Fuimos unos pocos, en los años finales de la dictadura y en la Transición: con la democracia, con los primeros gobiernos progresistas, ya vinieron muchos más, y muchas más, sobre todo. El otro día, en una entrevista del periódico, hablaba de nosotros alguien que por su edad también pertenece a aquella oleada, Eva Alcón, presidenta de los rectores de las universidades españolas: “¿Cuánta gente conocemos que fue la primera generación de universitarios de su familia, y gracias a poder ir a una universidad con precios públicos pudo transformarse en médicos, abogados, periodistas?”.

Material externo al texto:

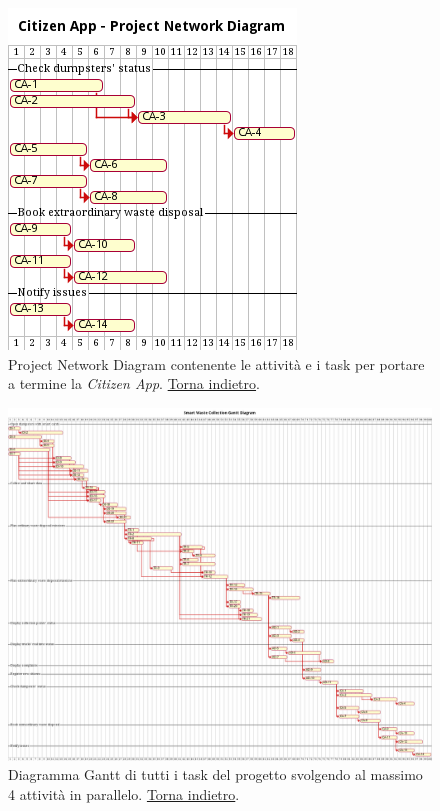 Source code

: \begin{figure}[H]
    \centering
    \includegraphics[width=\textwidth]{img/gantt-citizen-app.pm}
    \caption{Project Network Diagram contenente le attività e i task per portare a termine la \textit{Citizen App}. \hyperlink{back:gantt-citizen-app}{Torna indietro}.}
    \label{fig:gantt-citizen-app}
\end{figure}

\begin{figure}[H]
    \centering
    \includegraphics[width=\textwidth]{img/gantt.pm}
    \caption{Diagramma Gantt di tutti i task del progetto svolgendo al massimo 4 attività in parallelo.  \hyperlink{back:gantt}{Torna indietro}.}
    \label{fig:gantt}
\end{figure}


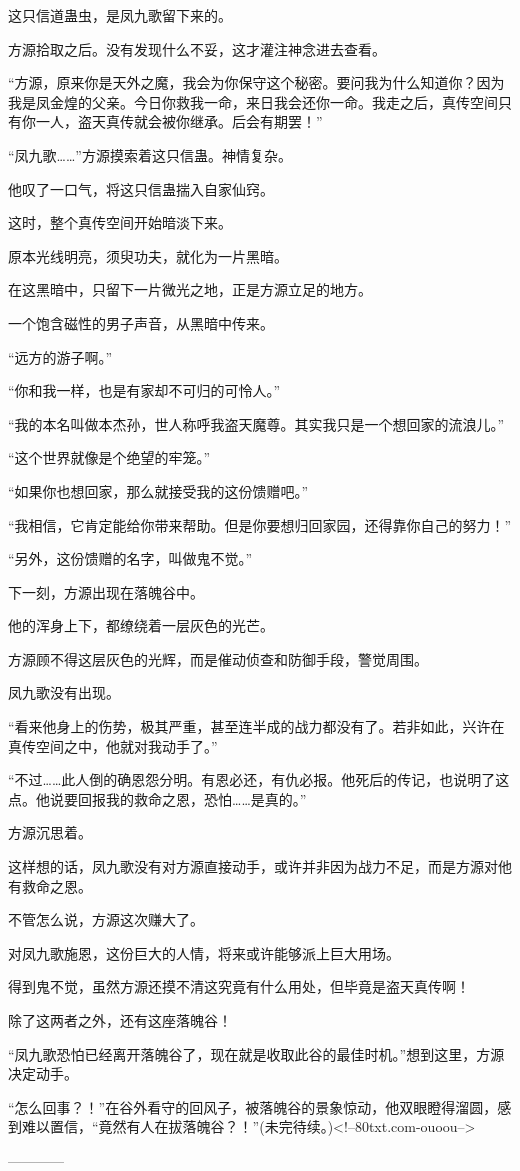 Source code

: \begin{this_body}
这只信道蛊虫，是凤九歌留下来的。

方源拾取之后。没有发现什么不妥，这才灌注神念进去查看。

“方源，原来你是天外之魔，我会为你保守这个秘密。要问我为什么知道你？因为我是凤金煌的父亲。今日你救我一命，来日我会还你一命。我走之后，真传空间只有你一人，盗天真传就会被你继承。后会有期罢！”

“凤九歌……”方源摸索着这只信蛊。神情复杂。

他叹了一口气，将这只信蛊揣入自家仙窍。

这时，整个真传空间开始暗淡下来。

原本光线明亮，须臾功夫，就化为一片黑暗。

在这黑暗中，只留下一片微光之地，正是方源立足的地方。

一个饱含磁性的男子声音，从黑暗中传来。

“远方的游子啊。”

“你和我一样，也是有家却不可归的可怜人。”

“我的本名叫做本杰孙，世人称呼我盗天魔尊。其实我只是一个想回家的流浪儿。”

“这个世界就像是个绝望的牢笼。”

“如果你也想回家，那么就接受我的这份馈赠吧。”

“我相信，它肯定能给你带来帮助。但是你要想归回家园，还得靠你自己的努力！”

“另外，这份馈赠的名字，叫做鬼不觉。”

下一刻，方源出现在落魄谷中。

他的浑身上下，都缭绕着一层灰色的光芒。

方源顾不得这层灰色的光辉，而是催动侦查和防御手段，警觉周围。

凤九歌没有出现。

“看来他身上的伤势，极其严重，甚至连半成的战力都没有了。若非如此，兴许在真传空间之中，他就对我动手了。”

“不过……此人倒的确恩怨分明。有恩必还，有仇必报。他死后的传记，也说明了这点。他说要回报我的救命之恩，恐怕……是真的。”

方源沉思着。

这样想的话，凤九歌没有对方源直接动手，或许并非因为战力不足，而是方源对他有救命之恩。

不管怎么说，方源这次赚大了。

对凤九歌施恩，这份巨大的人情，将来或许能够派上巨大用场。

得到鬼不觉，虽然方源还摸不清这究竟有什么用处，但毕竟是盗天真传啊！

除了这两者之外，还有这座落魄谷！

“凤九歌恐怕已经离开落魄谷了，现在就是收取此谷的最佳时机。”想到这里，方源决定动手。

“怎么回事？！”在谷外看守的回风子，被落魄谷的景象惊动，他双眼瞪得溜圆，感到难以置信，“竟然有人在拔落魄谷？！”(未完待续。)<!--80txt.com-ouoou-->

------------

\end{this_body}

Nos reconocemos sin dificultad, los unos a los otros, hombres y mujeres. Solo gracias a un sistema público de enseñanza y apoyo social tuvimos la oportunidad de desarrollar con suficiente plenitud nuestras mejores facultades, y quizás por eso hay en muchos de nosotros un sentido poderoso del valor de la educación como conquista democrática y de la justicia social. La superstición americana del éxito personal con su grosera división entre ganadores y perdedores —ya hay hasta quien deleita en decir losers— es un contagio reciente al que la mayor parte de nosotros nos sentimos inmunes. Nuestros posibles méritos no habrían cuajado sin un entorno favorable, y sin la ayuda de quienes nos alentaron cuando más falta nos hacía. Y el logro de cada uno es más pleno en la medida en que contribuye al bien común: cuántos profesores, ingenieros, científicos, han llegado a serlo gracias a las becas, y han sido decisivos en el progreso del país en el último medio siglo.

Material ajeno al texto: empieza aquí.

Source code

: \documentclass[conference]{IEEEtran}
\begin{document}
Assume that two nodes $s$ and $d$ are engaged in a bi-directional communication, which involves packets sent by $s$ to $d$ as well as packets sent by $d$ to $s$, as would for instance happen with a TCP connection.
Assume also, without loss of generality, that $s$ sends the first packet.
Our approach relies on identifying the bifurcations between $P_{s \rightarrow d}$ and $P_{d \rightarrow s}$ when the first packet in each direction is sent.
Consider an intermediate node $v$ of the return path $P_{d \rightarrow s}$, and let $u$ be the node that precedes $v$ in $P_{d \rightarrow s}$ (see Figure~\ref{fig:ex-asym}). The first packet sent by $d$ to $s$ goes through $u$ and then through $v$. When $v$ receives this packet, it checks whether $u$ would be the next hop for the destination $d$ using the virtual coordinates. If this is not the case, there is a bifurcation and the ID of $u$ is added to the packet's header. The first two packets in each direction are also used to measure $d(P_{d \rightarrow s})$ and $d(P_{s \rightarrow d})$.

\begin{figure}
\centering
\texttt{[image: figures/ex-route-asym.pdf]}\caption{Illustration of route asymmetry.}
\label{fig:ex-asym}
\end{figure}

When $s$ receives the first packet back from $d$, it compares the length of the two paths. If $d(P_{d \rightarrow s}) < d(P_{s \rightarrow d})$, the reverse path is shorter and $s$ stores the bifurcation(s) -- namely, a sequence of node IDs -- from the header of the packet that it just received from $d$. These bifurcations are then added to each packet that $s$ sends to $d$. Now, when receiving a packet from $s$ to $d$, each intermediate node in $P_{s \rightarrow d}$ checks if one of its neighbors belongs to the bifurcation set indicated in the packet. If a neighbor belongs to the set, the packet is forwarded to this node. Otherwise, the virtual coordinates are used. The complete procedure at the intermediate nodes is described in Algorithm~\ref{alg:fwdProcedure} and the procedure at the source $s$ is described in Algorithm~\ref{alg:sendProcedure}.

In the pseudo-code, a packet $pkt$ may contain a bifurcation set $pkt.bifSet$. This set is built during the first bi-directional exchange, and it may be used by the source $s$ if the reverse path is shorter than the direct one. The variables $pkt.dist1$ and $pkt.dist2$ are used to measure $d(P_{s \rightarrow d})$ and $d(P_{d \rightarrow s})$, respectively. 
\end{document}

Ahora predominan las cabezas canosas y las jubilaciones inquietas y muy atareadas, y también una cierta melancolía política, que no tiene solo que ver con la edad, ni con los variados espantos que nos trae a todos cada día, sino con el retroceso de aquel empuje igualitario que cambió al mismo tiempo nuestro país y nuestras vidas personales. La profesora Eva Alcón, que sabe de lo que habla, lo explica con toda claridad: “El ascensor social se está perdiendo. Uno tiene beca y no puede seguir estudiando”. En los años setenta, con becas siempre escasas, en Madrid o en Granada, yo podía compartir una habitación en un piso de estudiantes, o en una pensión aseada y austera, en la que gracias a un pequeño suplemento hasta podía ducharme los domingos. Y terminada la carrera no necesitaba otra acreditación que mi título para buscar un trabajo o presentarme a unas oposiciones: nunca habría podido pagarme uno de esos másteres o cursos en el extranjero que ahora acumulan con desesperación los recién licenciados. El dinero vuelve a trazar una tajante frontera social. “Con 3.000 euros de beca, ¿quién estudia en Madrid o Barcelona con una habitación en un piso digna?“, dice Eva Alcón. Es mentira que baste el esfuerzo personal para conseguir la vida que se desea. Sin un grado suficiente de justicia social, la meritocracia es una farsa tan descarada como los privilegios de nacimiento que disfrutan muchos de quienes con más ardor la defienden. Y tan triste como el talento malogrado es aquel que ni siquiera ha tenido la oportunidad de revelarse.